▶ **ASSIGNED TASK**
The response should contain all of the data below, reproduced exactly, and no pictures.

▶ **GIVEN RECORDS**
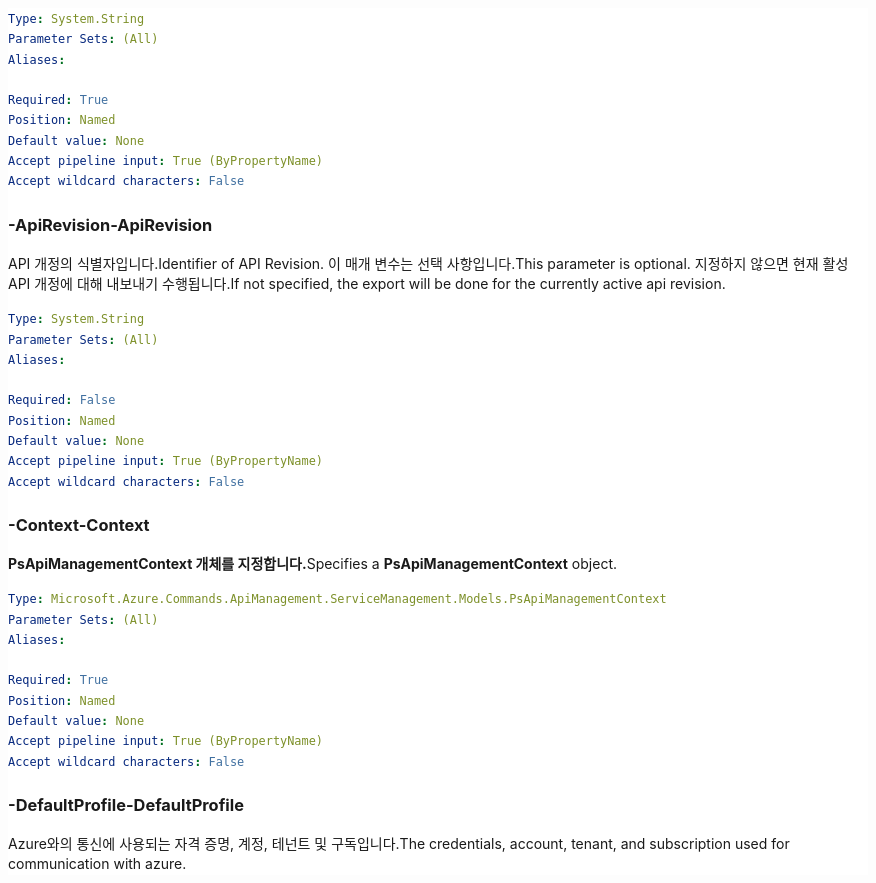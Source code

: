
 ```yaml
Type: System.String
Parameter Sets: (All)
Aliases:

Required: True
Position: Named
Default value: None
Accept pipeline input: True (ByPropertyName)
Accept wildcard characters: False
```

### <span data-ttu-id="8da40-117">-ApiRevision</span><span class="sxs-lookup"><span data-stu-id="8da40-117">-ApiRevision</span></span>
<span data-ttu-id="8da40-118">API 개정의 식별자입니다.</span><span class="sxs-lookup"><span data-stu-id="8da40-118">Identifier of API Revision.</span></span> <span data-ttu-id="8da40-119">이 매개 변수는 선택 사항입니다.</span><span class="sxs-lookup"><span data-stu-id="8da40-119">This parameter is optional.</span></span> <span data-ttu-id="8da40-120">지정하지 않으면 현재 활성 API 개정에 대해 내보내기 수행됩니다.</span><span class="sxs-lookup"><span data-stu-id="8da40-120">If not specified, the export will be done for the currently active api revision.</span></span>

```yaml
Type: System.String
Parameter Sets: (All)
Aliases:

Required: False
Position: Named
Default value: None
Accept pipeline input: True (ByPropertyName)
Accept wildcard characters: False
```

### <span data-ttu-id="8da40-121">-Context</span><span class="sxs-lookup"><span data-stu-id="8da40-121">-Context</span></span>
<span data-ttu-id="8da40-122">**PsApiManagementContext 개체를 지정합니다.**</span><span class="sxs-lookup"><span data-stu-id="8da40-122">Specifies a **PsApiManagementContext** object.</span></span>

```yaml
Type: Microsoft.Azure.Commands.ApiManagement.ServiceManagement.Models.PsApiManagementContext
Parameter Sets: (All)
Aliases:

Required: True
Position: Named
Default value: None
Accept pipeline input: True (ByPropertyName)
Accept wildcard characters: False
```

### <span data-ttu-id="8da40-123">-DefaultProfile</span><span class="sxs-lookup"><span data-stu-id="8da40-123">-DefaultProfile</span></span>
<span data-ttu-id="8da40-124">Azure와의 통신에 사용되는 자격 증명, 계정, 테넌트 및 구독입니다.</span><span class="sxs-lookup"><span data-stu-id="8da40-124">The credentials, account, tenant, and subscription used for communication with azure.</span></span>
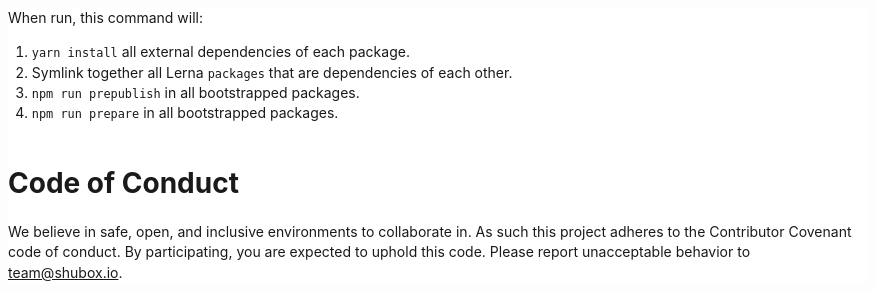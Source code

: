 When run, this command will:

1. `yarn install` all external dependencies of each package.
2. Symlink together all Lerna `packages` that are dependencies of each other.
3. `npm run prepublish` in all bootstrapped packages.
4. `npm run prepare` in all bootstrapped packages.

# Code of Conduct

We believe in safe, open, and inclusive environments to collaborate in. As such
this project adheres to the Contributor Covenant code of conduct. By
participating, you are expected to uphold this code. Please report unacceptable
behavior to [team@shubox.io](mailto://team@shubox.io).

▶ **OUTPUT FOR THIS TASK**
Source code

:
 ```yaml
Type: System.String
Parameter Sets: (All)
Aliases:

Required: True
Position: Named
Default value: None
Accept pipeline input: True (ByPropertyName)
Accept wildcard characters: False
```

### <span data-ttu-id="8da40-117">-ApiRevision</span><span class="sxs-lookup"><span data-stu-id="8da40-117">-ApiRevision</span></span>
<span data-ttu-id="8da40-118">API 개정의 식별자입니다.</span><span class="sxs-lookup"><span data-stu-id="8da40-118">Identifier of API Revision.</span></span> <span data-ttu-id="8da40-119">이 매개 변수는 선택 사항입니다.</span><span class="sxs-lookup"><span data-stu-id="8da40-119">This parameter is optional.</span></span> <span data-ttu-id="8da40-120">지정하지 않으면 현재 활성 API 개정에 대해 내보내기 수행됩니다.</span><span class="sxs-lookup"><span data-stu-id="8da40-120">If not specified, the export will be done for the currently active api revision.</span></span>

```yaml
Type: System.String
Parameter Sets: (All)
Aliases:

Required: False
Position: Named
Default value: None
Accept pipeline input: True (ByPropertyName)
Accept wildcard characters: False
```

### <span data-ttu-id="8da40-121">-Context</span><span class="sxs-lookup"><span data-stu-id="8da40-121">-Context</span></span>
<span data-ttu-id="8da40-122">**PsApiManagementContext 개체를 지정합니다.**</span><span class="sxs-lookup"><span data-stu-id="8da40-122">Specifies a **PsApiManagementContext** object.</span></span>

```yaml
Type: Microsoft.Azure.Commands.ApiManagement.ServiceManagement.Models.PsApiManagementContext
Parameter Sets: (All)
Aliases:

Required: True
Position: Named
Default value: None
Accept pipeline input: True (ByPropertyName)
Accept wildcard characters: False
```

### <span data-ttu-id="8da40-123">-DefaultProfile</span><span class="sxs-lookup"><span data-stu-id="8da40-123">-DefaultProfile</span></span>
<span data-ttu-id="8da40-124">Azure와의 통신에 사용되는 자격 증명, 계정, 테넌트 및 구독입니다.</span><span class="sxs-lookup"><span data-stu-id="8da40-124">The credentials, account, tenant, and subscription used for communication with azure.</span></span>
Source code

: When run, this command will:

1. `yarn install` all external dependencies of each package.
2. Symlink together all Lerna `packages` that are dependencies of each other.
3. `npm run prepublish` in all bootstrapped packages.
4. `npm run prepare` in all bootstrapped packages.

# Code of Conduct

We believe in safe, open, and inclusive environments to collaborate in. As such
this project adheres to the Contributor Covenant code of conduct. By
participating, you are expected to uphold this code. Please report unacceptable
behavior to [team@shubox.io](mailto://team@shubox.io).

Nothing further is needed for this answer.